* Work required *
Report all lines in the records that hold the string "vspace".

* Information shown *

──────

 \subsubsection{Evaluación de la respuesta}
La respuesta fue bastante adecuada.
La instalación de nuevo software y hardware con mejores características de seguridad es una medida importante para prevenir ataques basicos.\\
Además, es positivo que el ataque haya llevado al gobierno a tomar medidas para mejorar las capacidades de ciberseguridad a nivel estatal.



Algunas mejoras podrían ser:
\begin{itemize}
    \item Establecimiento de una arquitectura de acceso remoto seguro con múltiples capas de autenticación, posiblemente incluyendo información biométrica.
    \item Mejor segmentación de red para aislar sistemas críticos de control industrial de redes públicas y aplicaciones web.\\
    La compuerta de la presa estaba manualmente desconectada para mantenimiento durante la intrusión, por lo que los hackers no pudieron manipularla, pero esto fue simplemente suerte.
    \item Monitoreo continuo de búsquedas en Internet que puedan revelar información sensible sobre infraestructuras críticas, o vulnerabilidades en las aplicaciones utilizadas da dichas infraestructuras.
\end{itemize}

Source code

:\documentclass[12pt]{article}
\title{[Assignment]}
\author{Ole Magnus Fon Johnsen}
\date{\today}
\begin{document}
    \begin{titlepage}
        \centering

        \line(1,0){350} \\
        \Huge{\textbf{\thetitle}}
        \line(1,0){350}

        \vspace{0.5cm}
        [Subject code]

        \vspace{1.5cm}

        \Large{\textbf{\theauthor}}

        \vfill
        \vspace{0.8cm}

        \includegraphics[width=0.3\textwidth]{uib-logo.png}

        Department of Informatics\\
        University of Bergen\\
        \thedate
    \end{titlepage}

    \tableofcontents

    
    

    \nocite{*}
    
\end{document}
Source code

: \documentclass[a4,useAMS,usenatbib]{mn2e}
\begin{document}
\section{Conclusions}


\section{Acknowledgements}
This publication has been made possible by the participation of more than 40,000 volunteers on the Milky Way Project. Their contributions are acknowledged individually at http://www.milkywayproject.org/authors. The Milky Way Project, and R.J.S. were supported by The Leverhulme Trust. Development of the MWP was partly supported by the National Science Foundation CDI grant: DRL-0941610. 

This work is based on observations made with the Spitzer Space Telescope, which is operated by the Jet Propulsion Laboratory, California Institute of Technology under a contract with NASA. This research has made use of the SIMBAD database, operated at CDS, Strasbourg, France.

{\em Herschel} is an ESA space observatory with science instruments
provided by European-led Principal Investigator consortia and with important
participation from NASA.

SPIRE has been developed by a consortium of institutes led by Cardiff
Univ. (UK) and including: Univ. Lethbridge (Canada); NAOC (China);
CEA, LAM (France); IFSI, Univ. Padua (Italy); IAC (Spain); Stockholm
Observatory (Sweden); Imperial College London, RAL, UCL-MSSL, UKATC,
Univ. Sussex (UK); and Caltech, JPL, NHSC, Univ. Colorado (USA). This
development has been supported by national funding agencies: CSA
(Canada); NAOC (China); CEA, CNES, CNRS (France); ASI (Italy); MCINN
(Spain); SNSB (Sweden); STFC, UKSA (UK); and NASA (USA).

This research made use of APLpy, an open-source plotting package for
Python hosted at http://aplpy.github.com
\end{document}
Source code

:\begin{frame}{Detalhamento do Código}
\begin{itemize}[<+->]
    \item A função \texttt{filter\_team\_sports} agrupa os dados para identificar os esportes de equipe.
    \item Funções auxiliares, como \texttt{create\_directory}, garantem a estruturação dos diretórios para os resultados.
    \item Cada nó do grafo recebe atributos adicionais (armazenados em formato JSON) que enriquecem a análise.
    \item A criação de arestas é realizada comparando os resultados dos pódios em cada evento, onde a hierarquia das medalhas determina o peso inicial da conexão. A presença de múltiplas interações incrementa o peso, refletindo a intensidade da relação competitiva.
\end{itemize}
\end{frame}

──────

* Solution below *
        \vspace{0.5cm}
        \vspace{1.5cm}
        \vspace{0.8cm}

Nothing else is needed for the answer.